コンフェデ ギリシャ戦のテレビ観戦記

「ハイテンポな日本」と「力のギリシャ」という印象でしたが、この日の日本は「勝つべくして勝った」という言葉がふさわしい内容でした。

まずは、メキシコ戦では空振りに終わったプレスが機能したことが、完勝ともいえる勝利の大きな要因だったと思います。この日の日本はショート・カウンターを中心にした「カウンターのチーム」でした。ジーコはよく「ポゼッション」という言葉を口にしますが、その意図するところとは逆に昨年の欧州遠征など「カウンター」が出るゲームの方が内容が良いですね。(「カウンター」という言葉に違和感があれば、「プレッシング・スタイルのチーム」とでも言い換えてください)

ボールを高い位置で奪って、手数少なくゴール前に迫る速攻、単純だけど決定機につながりやすい攻撃です。日本が1タッチ2タッチでボールをつなぎ、ゴール前に殺到する姿に可能性を感じました。早めにサイドに預けて突破というよりは、中央のパスワークに最終ラインから押し上げた両SBが絡むというイメージだったでしょうか。

実はこの試合も目覚ましを叩き切ってしまい前半15分頃の地震に起こされたのですが、テレビを見るなり飛び込んできたのは、2列目の中村と小笠原が守備に走り回る姿でした。緒戦のメキシコ戦は「攻撃時には1トップ、守備時には3トップ」と言ってもよい程ちぐはぐな姿を露呈していましたが、この日の2人は攻守両面で見違えるような動きをしていました。

トップの2人も走り回っていたから、まあ面白いようにプレスがかかりました。メキシコ戦では明らかに中田英が空回りしていましたが、少しは彼が意図する守備に近づいてきたように受け止めています。中盤の高い位置でのボールを奪うとボール奪取に集まっていた選手がぱっと飛び散っての速攻、奪取できなくてもギリシャの攻撃を単調にさせてしまう。懸念されていたチビッコCBの不安が顕在化する前に芽を摘み取り、攻撃に転じる、そんな意図が十分に感じられました。

一方のギリシャは緒戦から3人メンバー変更があったからか、まったく精彩を欠いていました。昨年のEUROでは規律あふれるネチッコイ守備からの速攻が印象的だったのですが、プレスは緩くスペースはがらがら、おまけに裏のスペースまで開けてくれているという大サービス。日本のパス回しが冴えていたこともありますが、これで攻めれない方がおかしい程でした。

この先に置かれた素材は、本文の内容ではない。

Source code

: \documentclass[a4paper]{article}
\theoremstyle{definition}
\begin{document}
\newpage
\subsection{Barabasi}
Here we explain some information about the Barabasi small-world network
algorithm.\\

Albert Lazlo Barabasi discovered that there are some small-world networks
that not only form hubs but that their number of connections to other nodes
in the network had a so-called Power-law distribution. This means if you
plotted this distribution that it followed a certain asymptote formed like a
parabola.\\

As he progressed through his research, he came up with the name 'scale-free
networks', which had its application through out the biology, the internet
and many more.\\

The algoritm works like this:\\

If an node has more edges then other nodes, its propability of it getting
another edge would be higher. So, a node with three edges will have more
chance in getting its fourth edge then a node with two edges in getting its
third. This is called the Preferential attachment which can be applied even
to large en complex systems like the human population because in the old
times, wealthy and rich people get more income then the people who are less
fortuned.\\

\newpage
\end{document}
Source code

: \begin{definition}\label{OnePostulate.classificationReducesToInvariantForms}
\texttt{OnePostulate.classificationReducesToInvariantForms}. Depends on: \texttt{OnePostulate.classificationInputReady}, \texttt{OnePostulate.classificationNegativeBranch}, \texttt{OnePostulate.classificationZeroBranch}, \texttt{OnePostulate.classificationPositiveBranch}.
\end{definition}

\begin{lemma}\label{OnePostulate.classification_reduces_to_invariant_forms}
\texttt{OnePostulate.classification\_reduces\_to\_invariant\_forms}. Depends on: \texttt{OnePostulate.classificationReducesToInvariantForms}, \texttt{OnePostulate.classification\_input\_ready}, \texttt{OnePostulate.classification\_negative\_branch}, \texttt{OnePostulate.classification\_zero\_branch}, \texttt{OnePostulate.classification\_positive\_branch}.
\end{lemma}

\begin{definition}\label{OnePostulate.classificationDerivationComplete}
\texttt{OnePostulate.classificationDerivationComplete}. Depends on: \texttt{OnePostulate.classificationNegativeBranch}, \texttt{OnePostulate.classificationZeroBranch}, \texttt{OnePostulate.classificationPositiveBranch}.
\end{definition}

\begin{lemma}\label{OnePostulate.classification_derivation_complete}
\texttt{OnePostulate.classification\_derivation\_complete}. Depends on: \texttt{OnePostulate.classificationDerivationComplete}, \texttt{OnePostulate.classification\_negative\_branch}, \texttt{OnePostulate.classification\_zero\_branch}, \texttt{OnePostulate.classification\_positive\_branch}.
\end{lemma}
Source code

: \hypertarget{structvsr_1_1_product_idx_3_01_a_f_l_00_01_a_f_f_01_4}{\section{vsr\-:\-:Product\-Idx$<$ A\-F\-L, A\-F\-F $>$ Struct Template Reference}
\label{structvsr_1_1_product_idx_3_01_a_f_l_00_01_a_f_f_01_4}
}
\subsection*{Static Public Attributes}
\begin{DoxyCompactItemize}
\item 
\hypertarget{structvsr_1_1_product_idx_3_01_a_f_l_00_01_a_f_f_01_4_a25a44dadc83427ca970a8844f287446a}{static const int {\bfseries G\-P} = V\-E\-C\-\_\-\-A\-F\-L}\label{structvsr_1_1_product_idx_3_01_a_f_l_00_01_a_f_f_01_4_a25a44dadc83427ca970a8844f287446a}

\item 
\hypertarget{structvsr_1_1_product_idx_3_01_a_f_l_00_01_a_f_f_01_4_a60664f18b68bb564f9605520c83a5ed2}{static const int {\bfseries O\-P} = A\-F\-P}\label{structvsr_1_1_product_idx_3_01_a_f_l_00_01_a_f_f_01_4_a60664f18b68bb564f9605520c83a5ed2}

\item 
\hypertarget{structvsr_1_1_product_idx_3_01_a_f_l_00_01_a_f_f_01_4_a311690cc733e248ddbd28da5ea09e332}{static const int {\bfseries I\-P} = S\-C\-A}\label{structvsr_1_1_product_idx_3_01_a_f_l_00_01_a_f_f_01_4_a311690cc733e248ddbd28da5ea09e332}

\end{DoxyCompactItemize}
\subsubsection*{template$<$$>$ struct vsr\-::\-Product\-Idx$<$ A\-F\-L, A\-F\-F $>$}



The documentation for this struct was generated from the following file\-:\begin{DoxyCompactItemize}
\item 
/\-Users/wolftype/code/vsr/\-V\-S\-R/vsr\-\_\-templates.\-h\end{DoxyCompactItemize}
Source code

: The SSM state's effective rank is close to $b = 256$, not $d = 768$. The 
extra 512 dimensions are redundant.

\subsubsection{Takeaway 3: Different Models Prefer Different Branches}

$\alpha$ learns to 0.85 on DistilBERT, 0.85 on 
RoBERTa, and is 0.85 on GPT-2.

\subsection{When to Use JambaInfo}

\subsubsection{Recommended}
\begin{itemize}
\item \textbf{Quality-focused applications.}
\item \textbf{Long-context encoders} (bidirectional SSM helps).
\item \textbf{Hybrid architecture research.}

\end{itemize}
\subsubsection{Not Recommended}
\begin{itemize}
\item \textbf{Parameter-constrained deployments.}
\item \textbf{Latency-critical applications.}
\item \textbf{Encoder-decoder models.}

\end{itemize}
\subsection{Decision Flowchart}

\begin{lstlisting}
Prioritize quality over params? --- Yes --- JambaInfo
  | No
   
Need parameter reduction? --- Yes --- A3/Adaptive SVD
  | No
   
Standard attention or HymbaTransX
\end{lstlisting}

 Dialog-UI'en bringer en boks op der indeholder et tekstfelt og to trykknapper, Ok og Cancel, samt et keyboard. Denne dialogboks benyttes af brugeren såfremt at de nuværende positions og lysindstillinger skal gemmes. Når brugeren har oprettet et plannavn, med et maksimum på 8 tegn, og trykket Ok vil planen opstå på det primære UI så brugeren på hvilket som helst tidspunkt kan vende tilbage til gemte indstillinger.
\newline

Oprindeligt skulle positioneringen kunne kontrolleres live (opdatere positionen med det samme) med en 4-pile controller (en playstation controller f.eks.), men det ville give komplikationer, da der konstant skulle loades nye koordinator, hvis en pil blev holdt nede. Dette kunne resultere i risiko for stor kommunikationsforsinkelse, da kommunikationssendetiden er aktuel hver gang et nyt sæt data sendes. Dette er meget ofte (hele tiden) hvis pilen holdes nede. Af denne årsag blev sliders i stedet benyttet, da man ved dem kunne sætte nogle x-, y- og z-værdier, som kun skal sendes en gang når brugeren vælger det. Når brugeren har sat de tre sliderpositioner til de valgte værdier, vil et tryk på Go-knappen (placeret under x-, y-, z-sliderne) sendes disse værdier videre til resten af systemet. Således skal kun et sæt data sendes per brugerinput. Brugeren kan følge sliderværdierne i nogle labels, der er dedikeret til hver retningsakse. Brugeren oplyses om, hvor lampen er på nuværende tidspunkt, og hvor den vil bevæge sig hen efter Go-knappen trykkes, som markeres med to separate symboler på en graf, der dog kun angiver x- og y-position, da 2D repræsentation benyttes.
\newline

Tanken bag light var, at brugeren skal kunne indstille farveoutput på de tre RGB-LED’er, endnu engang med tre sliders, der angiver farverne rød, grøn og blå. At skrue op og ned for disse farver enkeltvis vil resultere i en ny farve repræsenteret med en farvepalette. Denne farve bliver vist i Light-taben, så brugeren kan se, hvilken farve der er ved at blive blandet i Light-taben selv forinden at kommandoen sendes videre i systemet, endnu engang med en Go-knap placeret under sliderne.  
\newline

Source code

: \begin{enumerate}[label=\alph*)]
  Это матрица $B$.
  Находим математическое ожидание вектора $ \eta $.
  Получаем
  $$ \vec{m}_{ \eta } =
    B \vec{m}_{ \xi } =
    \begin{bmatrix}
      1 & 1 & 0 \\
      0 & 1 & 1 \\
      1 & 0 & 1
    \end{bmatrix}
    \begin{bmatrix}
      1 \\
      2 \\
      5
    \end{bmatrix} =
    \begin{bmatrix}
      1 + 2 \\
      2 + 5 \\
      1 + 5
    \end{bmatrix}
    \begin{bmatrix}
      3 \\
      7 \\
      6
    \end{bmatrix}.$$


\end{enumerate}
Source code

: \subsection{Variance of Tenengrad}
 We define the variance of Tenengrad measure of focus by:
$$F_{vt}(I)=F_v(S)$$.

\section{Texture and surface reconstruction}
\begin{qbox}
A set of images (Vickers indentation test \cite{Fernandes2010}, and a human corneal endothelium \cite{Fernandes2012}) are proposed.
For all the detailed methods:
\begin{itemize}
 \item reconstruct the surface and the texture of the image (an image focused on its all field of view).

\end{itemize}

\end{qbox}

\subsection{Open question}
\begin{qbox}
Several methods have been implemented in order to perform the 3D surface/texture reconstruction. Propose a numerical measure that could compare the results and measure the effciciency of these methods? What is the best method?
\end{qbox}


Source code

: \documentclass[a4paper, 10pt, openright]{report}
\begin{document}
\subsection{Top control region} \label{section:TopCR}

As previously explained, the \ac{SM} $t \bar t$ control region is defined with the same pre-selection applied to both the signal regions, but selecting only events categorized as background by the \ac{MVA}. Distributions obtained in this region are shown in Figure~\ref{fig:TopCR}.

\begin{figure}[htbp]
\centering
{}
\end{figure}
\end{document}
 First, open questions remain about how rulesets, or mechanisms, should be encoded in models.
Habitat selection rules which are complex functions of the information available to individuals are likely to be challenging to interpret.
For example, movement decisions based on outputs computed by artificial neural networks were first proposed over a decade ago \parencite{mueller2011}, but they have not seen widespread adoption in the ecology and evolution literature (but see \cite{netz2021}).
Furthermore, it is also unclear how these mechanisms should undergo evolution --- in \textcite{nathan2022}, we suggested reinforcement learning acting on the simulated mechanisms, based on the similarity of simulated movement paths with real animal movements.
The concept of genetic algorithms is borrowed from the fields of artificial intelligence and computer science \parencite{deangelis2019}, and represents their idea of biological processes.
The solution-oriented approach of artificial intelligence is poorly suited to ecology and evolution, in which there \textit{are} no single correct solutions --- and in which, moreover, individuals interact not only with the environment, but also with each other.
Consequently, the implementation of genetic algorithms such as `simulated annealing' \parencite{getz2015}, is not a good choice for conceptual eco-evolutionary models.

さすがに後半の選手交代でギリシャも少しまともになりましたが、前半からの悪い流れを変えるまでには至りません。もともと攻撃力が弱く、格上、格下関係なく接戦を演じてしまうギリシャです。本来のカウンターフットボールに徹していたら、崩すのが苦手な日本はこんな簡単にはいかなかったでしょう。

とはいえフィニッシュの精度以外では日本の良い面が目立ったゲームでしたし、必然的な勝利だったと思います。ただこれが日本の実力かというと、相手のスタイルに随分助けられたような気がしています。このクラスになるとさすがにゴール前に引きこもるようなチームはありませんが、プレスの厳しい相手にどう対処するかが今後の課題になりそうです。

あと個人的な趣味になりますが、小笠原と交代で遠藤を2列目で使ったのはよかったと思います。代表ではすっかり守備の人と思われがちですが、G大阪では前線の選手と絡みながらの攻撃センスはなかなかのものを表現していましたから。おそらくは大黒とのコンビよりも中田英を中盤の底に残そうという意図が優先されているのでしょうが、新たな選択肢になるかもしれません。


さて、幸いメキシコがブラジルに1−0で勝ってくれたので、準決勝に進出するためにはガッチガチの真剣勝負でブラジルに勝利することが必要になりました。
ブラジルは、南米予選のアルゼンチン戦では不本意な敗戦を喫し、今回メキシコにまで負けてしまいました。ここで日本に負けることなんて論外で、勝利するにも内容が伴わなければなりません。そうでなければラテン気質なブラジル国民が黙っているはずもなく、もしかしたら監督問題にまで発展するかもしれません。

それにジーコの前だと、普段にもまして必死にプレーするブラジルの選手たちです。そんなブラジル相手に日本はどんな戦いぶりを見せることができるのでしょう。メキシコ戦のような失望感を味わう腰が引けた戦いなるのか、それとも今日のような堂々と渡り合うフットボールになるのか。

自分的には、「ジーコと日本のフットボールの試金石」的な一番と感じています。とっても楽しみなゲームになりました。